START Source material

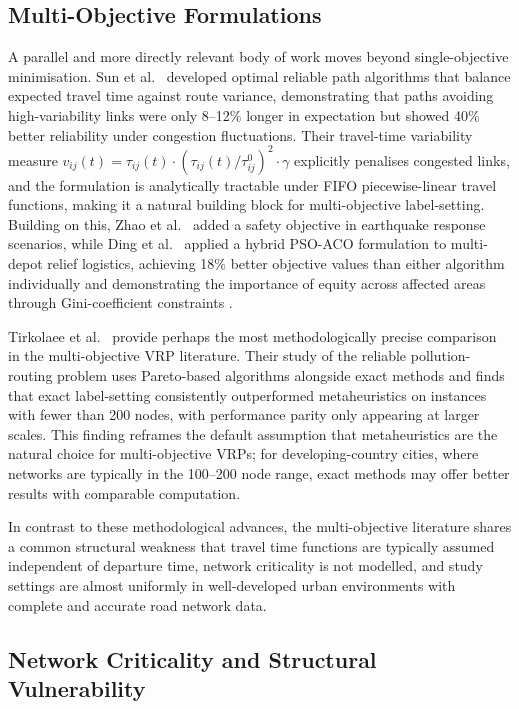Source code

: \documentclass[paper=A4, 12pt, mathscr]{report}
\begin{document}
	\subsection*{Multi-Objective Formulations}
	
	A parallel and more directly relevant body of work moves beyond single-objective
	minimisation. Sun et al.\ \cite{6} developed optimal reliable path algorithms
	that balance expected travel time against route variance, demonstrating that
	paths avoiding high-variability links were only 8--12\% longer in expectation
	but showed 40\% better reliability under congestion fluctuations. Their
	travel-time variability measure $\displaystyle v_{ij}(t) = \tau_{ij}(t) \cdot
	(\tau_{ij}(t)/\tau_{ij}^0)^2 \cdot \gamma$ explicitly penalises congested
	links, and the formulation is analytically tractable under FIFO
	piecewise-linear travel functions, making it a natural building block for
	multi-objective label-setting. Building on this, Zhao et al.\ \cite{16}
	added a safety objective in earthquake response scenarios, while Ding et
	al.\ \cite{ding2021} applied a hybrid PSO-ACO formulation to multi-depot
	relief logistics, achieving 18\% better objective values than either
	algorithm individually and demonstrating the importance of equity across
	affected areas through Gini-coefficient constraints \cite{liu2022epidemic}.
	
	Tirkolaee et al.\ \cite{tirkolaee2020} provide perhaps the most methodologically
	precise comparison in the multi-objective VRP literature. Their study of the
	reliable pollution-routing problem uses Pareto-based algorithms alongside
	exact methods and finds that exact label-setting consistently outperformed
	metaheuristics on instances with fewer than 200 nodes, with performance parity
	only appearing at larger scales. This finding reframes the default assumption
	that metaheuristics are the natural choice for multi-objective VRPs; for
	developing-country cities, where networks are typically in the 100--200 node
	range, exact methods may offer better results with comparable computation.
	
	In contrast to these methodological advances, the multi-objective literature
	shares a common structural weakness that travel time functions are typically
	assumed independent of departure time, network criticality is not modelled,
	and study settings are almost uniformly in well-developed urban environments
	with complete and accurate road network data.
	
	\subsection*{Network Criticality and Structural Vulnerability}
	
\end{document}
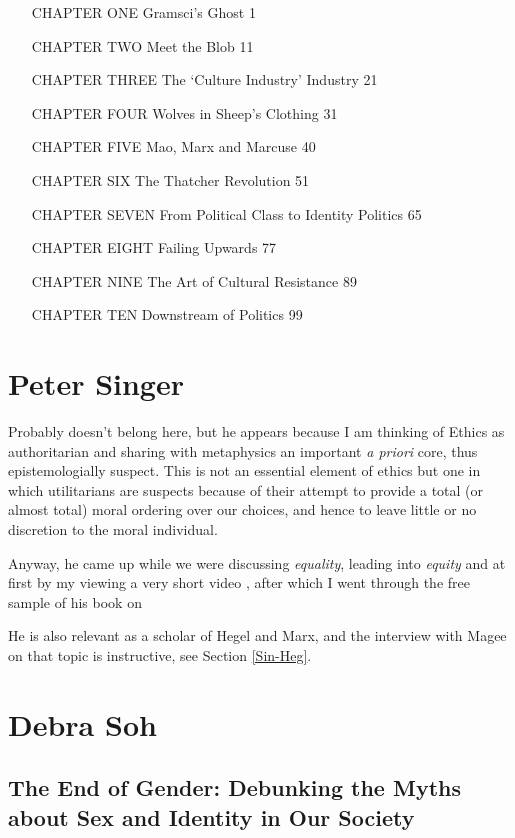 \documentclass[10pt,titlepage]{book}
\begin{document}
\begin{itemize}
\item[CHAPTER ONE] Gramsci’s Ghost 1
\item[CHAPTER TWO] Meet the Blob 11
\item[CHAPTER THREE] The ‘Culture Industry’ Industry 21
\item[CHAPTER FOUR] Wolves in Sheep’s Clothing 31
\item[CHAPTER FIVE] Mao, Marx and Marcuse 40
\item[CHAPTER SIX] The Thatcher Revolution 51
\item[CHAPTER SEVEN] From Political Class to Identity Politics 65
\item[CHAPTER EIGHT] Failing Upwards 77
\item[CHAPTER NINE] The Art of Cultural Resistance 89
\item[CHAPTER TEN] Downstream of Politics 99
\end{itemize}

\section{Peter Singer}\label{SingerPeter}

Probably doesn't belong here, but he appears because I am thinking of Ethics as authoritarian and sharing with metaphysics an important \emph{a priori} core, thus epistemologially suspect.
This is not an essential element of ethics but one in which utilitarians are suspects because of their attempt to provide a total (or almost total) moral ordering over our choices, and hence to leave little or no discretion to the moral individual.

Anyway, he came up while we were discussing \emph{equality}, leading into \emph{equity} and at first by my viewing a very short video \cite{singer-eqvid}, after which I went through the free sample of his book on

He is also relevant as a scholar of Hegel and Marx, and the interview with Magee on that topic \cite{magee-singer} is instructive, see Section \ref{Sin-Heg}.

\section{Debra Soh}\label{SohDebra}

\subsection{The End of Gender: Debunking the Myths about
Sex and Identity in Our Society \cite{soh-end}}
\end{document}
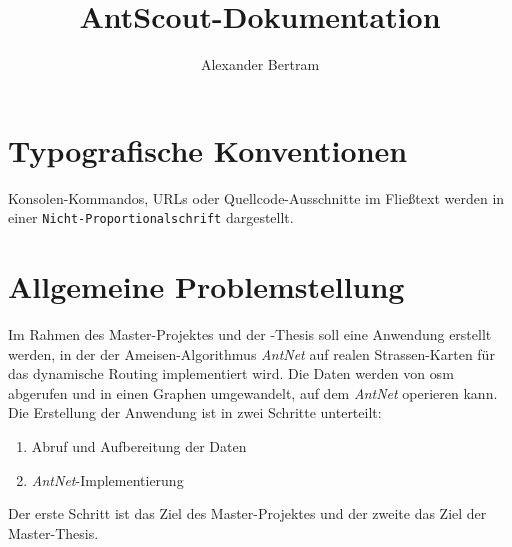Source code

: \documentclass[
  a4paper,
  10pt
]{scrreprt}
\author{Alexander Bertram}
\title{AntScout-Dokumentation}
\begin{document}
\maketitle



\printglossary[
  title = Abkürzungsverzeichnis,
  toctitle = Abkürzungsverzeichnis
]

\chapter{Typografische Konventionen}
\label{chap:typografische-konventionen}

Konsolen-Kommandos, URLs oder Quellcode-Ausschnitte im Fließtext werden in einer \texttt{Nicht-Proportionalschrift} dargestellt.

\chapter{Allgemeine Problemstellung}
\label{chap:allgemeine-problemstellung}

Im Rahmen des Master-Projektes und der -Thesis soll eine Anwendung erstellt werden, in der der Ameisen-Algorithmus \textit{AntNet} auf realen Strassen-Karten für das dynamische Routing implementiert wird.
Die Daten werden von \gls{osm} abgerufen und in einen Graphen umgewandelt, auf dem \textit{AntNet} operieren kann.
Die Erstellung der Anwendung ist in zwei Schritte unterteilt:

\begin{enumerate}
  \item Abruf und Aufbereitung der Daten
  \item \textit{AntNet}-Implementierung
\end{enumerate}

Der erste Schritt ist das Ziel des Master-Projektes und der zweite das Ziel der Master-Thesis.






\end{document}
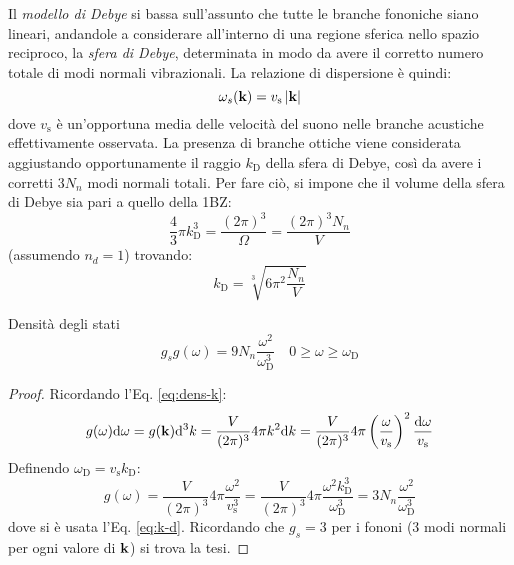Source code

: Il \textit{modello di Debye} si bassa sull'assunto che tutte le branche fononiche siano lineari, andandole a considerare all'interno di una regione sferica nello spazio reciproco, la \textit{sfera di Debye}, determinata in modo da avere il corretto numero totale di modi normali vibrazionali. La relazione di dispersione è quindi:
\begin{equation}
	\omega_s(\mathbf{k}) = v_\text{s} \left\lvert\mathbf{k}\right\rvert
\end{equation}
dove $ v_\text{s} $ è un'opportuna media delle velocità del suono nelle branche acustiche effettivamente osservata. La presenza di branche ottiche viene considerata aggiustando opportunamente il raggio $ k_\text{D} $ della sfera di Debye, così da avere i corretti $ 3N_n $ modi normali totali. Per fare ciò, si impone che il volume della sfera di Debye sia pari a quello della 1BZ:
\begin{equation*}
	\frac{4}{3} \pi k_\text{D}^3 = \frac{(2\pi)^3}{\Omega} = \frac{(2\pi)^3 N_n}{V}
\end{equation*}
(assumendo $ n_d = 1 $) trovando:
\begin{equation}
	k_\text{D} = \sqrt[3]{6 \pi^2 \frac{N_n}{V}}
	\label{eq:k-d}
\end{equation}

\begin{proposition}[before upper = {\tcbtitle}]{Densità degli stati}{}
	\begin{equation}
		g_s g(\omega) = 9 N_n \frac{\omega^2}{\omega_\text{D}^3}
		\quad
		0 \ge \omega \ge \omega_\text{D}
	\end{equation}

	\tcblower

	\begin{proof}
		Ricordando l'Eq. \ref{eq:dens-k}:
		\begin{equation*}
			g(\omega) \mathrm{d} \omega = g(\mathbf{k}) \mathrm{d}^3k = \frac{V}{(2\pi)^3} 4\pi k^2 \mathrm{d} k = \frac{V}{(2\pi)^3} 4\pi \left( \frac{\omega}{v_\text{s}} \right)^2 \frac{\mathrm{d} \omega}{v_\text{s}}
		\end{equation*}
		Definendo $ \omega_\text{D} = v_\text{s} k_\text{D} $:
		\begin{equation*}
			g(\omega) = \frac{V}{(2\pi)^3} 4\pi \frac{\omega^2}{v_\text{s}^3} = \frac{V}{(2\pi)^3} 4\pi \frac{\omega^2 k_\text{D}^3}{\omega_\text{D}^3} = 3N_n \frac{\omega^2}{\omega_\text{D}^3}
		\end{equation*}
		dove si è usata l'Eq. \ref{eq:k-d}. Ricordando che $ g_s = 3 $ per i fononi (3 modi normali per ogni valore di $ \mathbf{k} $) si trova la tesi.
	\end{proof}
\end{proposition}

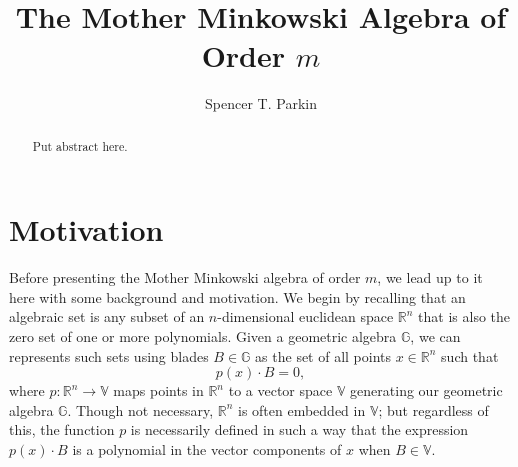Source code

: \documentclass{ecgd-l}
\theoremstyle{definition}
\theoremstyle{remark}
\numberwithin{equation}{section}
\newcommand{\R}{\mathbb{R}}
\newcommand{\G}{\mathbb{G}}
\newcommand{\V}{\mathbb{V}}
\begin{document}
\title{The Mother Minkowski Algebra of Order $m$}

\author{Spencer T. Parkin}
\address{102 W. 500 S., Salt Lake City, UT  84101}



\begin{abstract}
Put abstract here.
\end{abstract}

\maketitle

\section{Motivation}

Before presenting the Mother Minkowski algebra of order $m$, we lead up to it here with
some background and motivation.  We begin by recalling that an algebraic set is any 
subset of an $n$-dimensional euclidean space $\R^n$ that is also the zero set of one
or more polynomials.  Given a geometric algebra $\G$, we can represents such sets
using blades $B\in\G$ as the set of all points $x\in\R^n$ such that
\begin{equation*}
p(x)\cdot B=0,
\end{equation*}
where $p:\R^n\to\V$ maps points in $\R^n$ to a vector space $\V$ generating
our geometric algebra $\G$.  Though not necessary, $\R^n$ is often embedded in $\V$;
but regardless of this, the function $p$ is necessarily defined in such a way that the expression
$p(x)\cdot B$ is a polynomial in the vector components of $x$ when $B\in\V$.
\end{document}
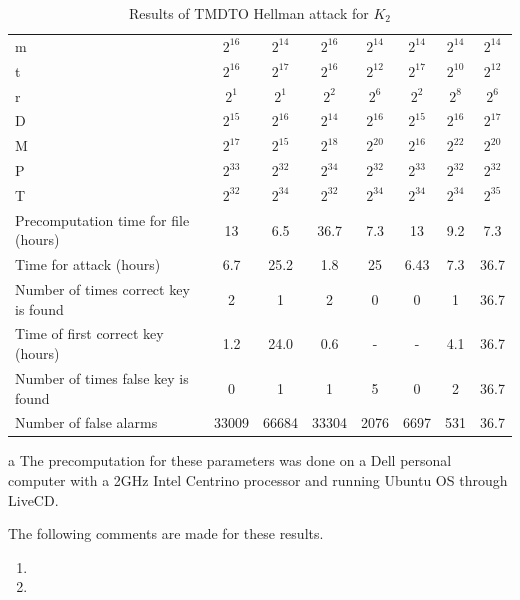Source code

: \begin{table}[ht!]
\begin{center}
\caption{Results of TMDTO Hellman attack for $K_2$}
\smallskip
\smallskip
\begin{threeparttable}
\begin{tabular}{|p{3.5cm}||c|c|c|c|c|c|c|}
\hline
m																				&	$2^{16}$ 	&	$2^{14}$ 	&	$2^{16}$ 	&	$2^{14}$ &	$2^{14}$ 	&	$2^{14}$ 	&	$2^{14}$	\\ 
t	  																		&	$2^{16}$ 	&	$2^{17}$ 	&	$2^{16}$ 	&	$2^{12}$ &	$2^{17}$ 	&	$2^{10}$ 	&	$2^{12}$	\\ 
r	  																		&	$2^{1}$ 	&	$2^{1}$ 	&	$2^{2}$ 	&	$2^{6}$	 &	$2^{2}$ 	&	$2^{8}$ 	&	$2^{6}$		\\ 
D	  																		&	$2^{15}$ 	&	$2^{16}$ 	&	$2^{14}$ 	&	$2^{16}$ &	$2^{15}$ 	&	$2^{16}$ 	&	$2^{17}$	\\ \hline \hline
M																				&	$2^{17}$ 	&	$2^{15}$ 	&	$2^{18}$ 	&	$2^{20}$ &	$2^{16}$ 	&	$2^{22}$ 	&	$2^{20}$	\\ 
P	  																		&	$2^{33}$ 	&	$2^{32}$ 	&	$2^{34}$ 	&	$2^{32}$ &	$2^{33}$ 	&	$2^{32}$ 	&	$2^{32}$	\\ 
T	  																		&	$2^{32}$ 	&	$2^{34}$ 	&	$2^{32}$ 	&	$2^{34}$ &	$2^{34}$ 	&	$2^{34}$ 	&	$2^{35}$	\\ \hline \hline
Precomputation time for file (hours)		&	13 	 			&	6.5 			&	36.7 \tnote{a}	&	7.3&	13 	 			&	9.2 \tnote{a} &	7.3		\\ \hline
Time for attack	(hours)									&	6.7 			&	25.2			&	1.8			 	&	25	 		 &	6.43 			&	7.3 			&	36.7			\\ \hline
Number of times correct key is found 		&	2 				&	1					&	2 				&	0 			 &	0 	 			&	1   			&	36.7			\\ \hline
Time of first correct key (hours)				&	1.2 			&	24.0			&	0.6	 		 	&	-		 		 &	- 	 			&	4.1 			&	36.7			\\ \hline
Number of times false key is found			&	0 				&	1 				&	1					&	5				 &	0 	 			&	2 				&	36.7			\\ \hline
Number of false alarms									&	33009			&	66684			&	33304			&	2076		 &	6697 			&	531				&	36.7			\\ \hline
\end{tabular}
\smallskip
\begin{tablenotes}
	\item[a] The precomputation for these parameters was done on a Dell personal computer with a 2GHz Intel Centrino processor and running Ubuntu OS through LiveCD.
\end{tablenotes}
\end{threeparttable}
\end{center}
\label{tab:hellman-attack-results}
\end{table}

The following comments are made for these results.
\begin{enumerate}
\item 
\item 
\end{enumerate}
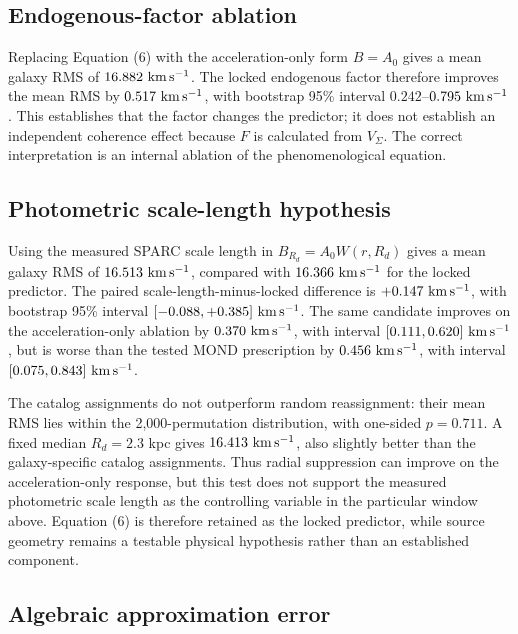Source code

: \documentclass[utf8]{FrontiersinHarvard}
\begin{document}
\subsection{Endogenous-factor ablation}\label{endogenous-factor-ablation}

Replacing Equation (6) with the acceleration-only form \(B=A_0\) gives a mean galaxy RMS of \(16.882\ {\rm km\,s^{-1}}\). The locked endogenous factor therefore improves the mean RMS by \(0.517\ {\rm km\,s^{-1}}\), with bootstrap 95\% interval \(0.242\)--\(0.795\ {\rm km\,s^{-1}}\). This establishes that the factor changes the predictor; it does not establish an independent coherence effect because \(F\) is calculated from \(V_\Sigma\). The correct interpretation is an internal ablation of the phenomenological equation.

\subsection{Photometric scale-length hypothesis}\label{photometric-scale-length-hypothesis}

Using the measured SPARC scale length in \(B_{R_d}=A_0W(r,R_d)\) gives a mean galaxy RMS of \(16.513\ {\rm km\,s^{-1}}\), compared with \(16.366\ {\rm km\,s^{-1}}\) for the locked predictor. The paired scale-length-minus-locked difference is \(+0.147\ {\rm km\,s^{-1}}\), with bootstrap 95\% interval \([-0.088,+0.385]\ {\rm km\,s^{-1}}\). The same candidate improves on the acceleration-only ablation by \(0.370\ {\rm km\,s^{-1}}\), with interval \([0.111,0.620]\ {\rm km\,s^{-1}}\), but is worse than the tested MOND prescription by \(0.456\ {\rm km\,s^{-1}}\), with interval \([0.075,0.843]\ {\rm km\,s^{-1}}\).

The catalog assignments do not outperform random reassignment: their mean RMS lies within the 2,000-permutation distribution, with one-sided \(p=0.711\). A fixed median \(R_d=2.3\) kpc gives \(16.413\ {\rm km\,s^{-1}}\), also slightly better than the galaxy-specific catalog assignments. Thus radial suppression can improve on the acceleration-only response, but this test does not support the measured photometric scale length as the controlling variable in the particular window above. Equation (6) is therefore retained as the locked predictor, while source geometry remains a testable physical hypothesis rather than an established component.

\subsection{Algebraic approximation error}\label{algebraic-approximation-error}
\end{document}
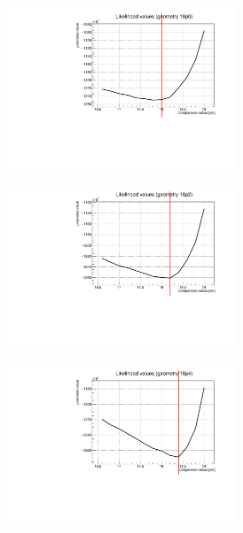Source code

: \documentclass[a4paper, 11pt]{report}
\begin{document}
\begin{figure}[htbp]
\begin{minipage}[b]{.32\textwidth}
\includegraphics[width=6cm, height=4.6cm]{figs/likelihood100HighStat/likelihood18p0.pdf}
\end{minipage}\hfill
\begin{minipage}[b]{.32\textwidth}
\includegraphics[width=6cm, height=4.6cm]{figs/likelihood100HighStat/likelihood18p2.pdf}
\end{minipage} \hfill
\begin{minipage}[b]{.32\textwidth}
\includegraphics[width=6cm, height=4.6cm]{figs/likelihood100HighStat/likelihood18p4.pdf}
\end{minipage} \hfill \vspace{10pt}


\end{figure}
\end{document}
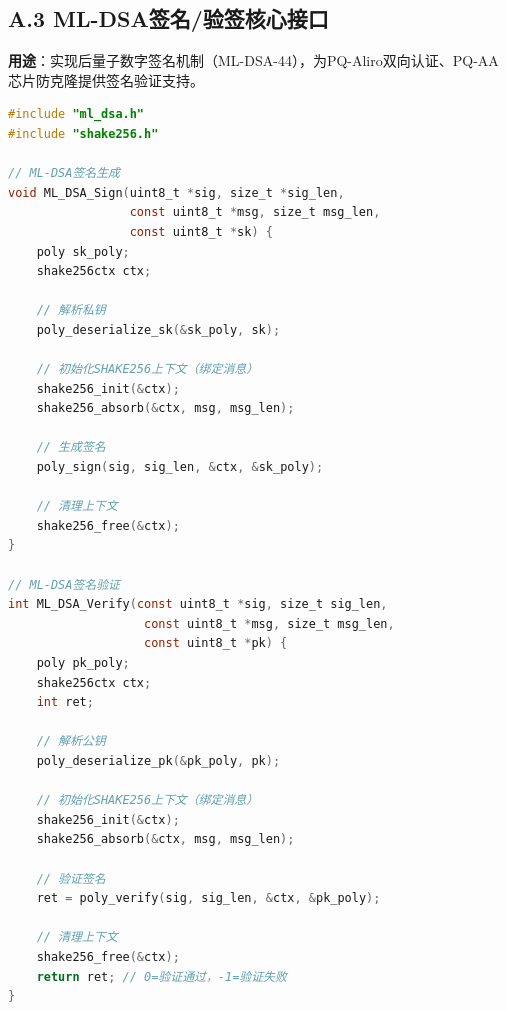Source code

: \subsection*{A.3 ML-DSA签名/验签核心接口}
\textbf{用途}：实现后量子数字签名机制（ML-DSA-44），为PQ-Aliro双向认证、PQ-AA芯片防克隆提供签名验证支持。
\begin{lstlisting}[language=C, caption=ML-DSA核心接口实现]
#include "ml_dsa.h"
#include "shake256.h"

// ML-DSA签名生成
void ML_DSA_Sign(uint8_t *sig, size_t *sig_len, 
                 const uint8_t *msg, size_t msg_len, 
                 const uint8_t *sk) {
    poly sk_poly;
    shake256ctx ctx;
    
    // 解析私钥
    poly_deserialize_sk(&sk_poly, sk);
    
    // 初始化SHAKE256上下文（绑定消息）
    shake256_init(&ctx);
    shake256_absorb(&ctx, msg, msg_len);
    
    // 生成签名
    poly_sign(sig, sig_len, &ctx, &sk_poly);
    
    // 清理上下文
    shake256_free(&ctx);
}

// ML-DSA签名验证
int ML_DSA_Verify(const uint8_t *sig, size_t sig_len, 
                   const uint8_t *msg, size_t msg_len, 
                   const uint8_t *pk) {
    poly pk_poly;
    shake256ctx ctx;
    int ret;
    
    // 解析公钥
    poly_deserialize_pk(&pk_poly, pk);
    
    // 初始化SHAKE256上下文（绑定消息）
    shake256_init(&ctx);
    shake256_absorb(&ctx, msg, msg_len);
    
    // 验证签名
    ret = poly_verify(sig, sig_len, &ctx, &pk_poly);
    
    // 清理上下文
    shake256_free(&ctx);
    return ret; // 0=验证通过，-1=验证失败
}
\end{lstlisting}

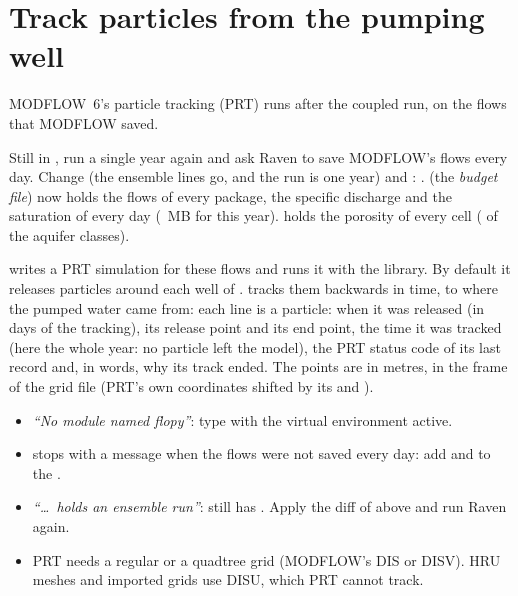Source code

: \section{Track particles from the pumping well}
MODFLOW~6's particle tracking (PRT) runs after the coupled run, on the flows that MODFLOW saved.

Still in , run a single year again and ask Raven to save MODFLOW's flows every day. Change
 (the ensemble lines go, and the run is one year) and :
\see {}.
\why {} (the \emph{budget file}) now holds the flows of every package, the specific discharge and
the saturation of every day (~MB for this year).  holds the porosity of every cell
( of the aquifer classes).

 writes a PRT simulation for these flows and runs it with the library. By default it releases
 particles around each well of .  tracks them backwards in time, to where the
pumped water came from:
\why each line is a particle: when it was released (in days of the tracking), its release point and its end point, the
time it was tracked (here the whole year: no particle left the model), the PRT status code of its last record and, in
words, why its track ended. The points are in metres, in the frame of the grid file  (PRT's own
coordinates shifted by its  and ).
\begin{trouble}
\begin{itemize}
\item \emph{``No module named flopy''}: type  with the virtual environment active.
\item {} stops with a message when the flows were not saved every day: add  and
   to the .
\item \emph{``\dots\ holds an ensemble run''}:  still has . Apply the diff of
   above and run Raven again.
\item PRT needs a regular or a quadtree grid (MODFLOW's DIS or DISV). HRU meshes and imported grids use DISU, which PRT
  cannot track.
\end{itemize}
\end{trouble}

END Source material

Search the data for the word "vector" and copy each line where it appears.

**Answer space**
where $p:\R^n\to\V$ maps points in $\R^n$ to a vector space $\V$ generating
$p(x)\cdot B$ is a polynomial in the vector components of $x$ when $B\in\V$.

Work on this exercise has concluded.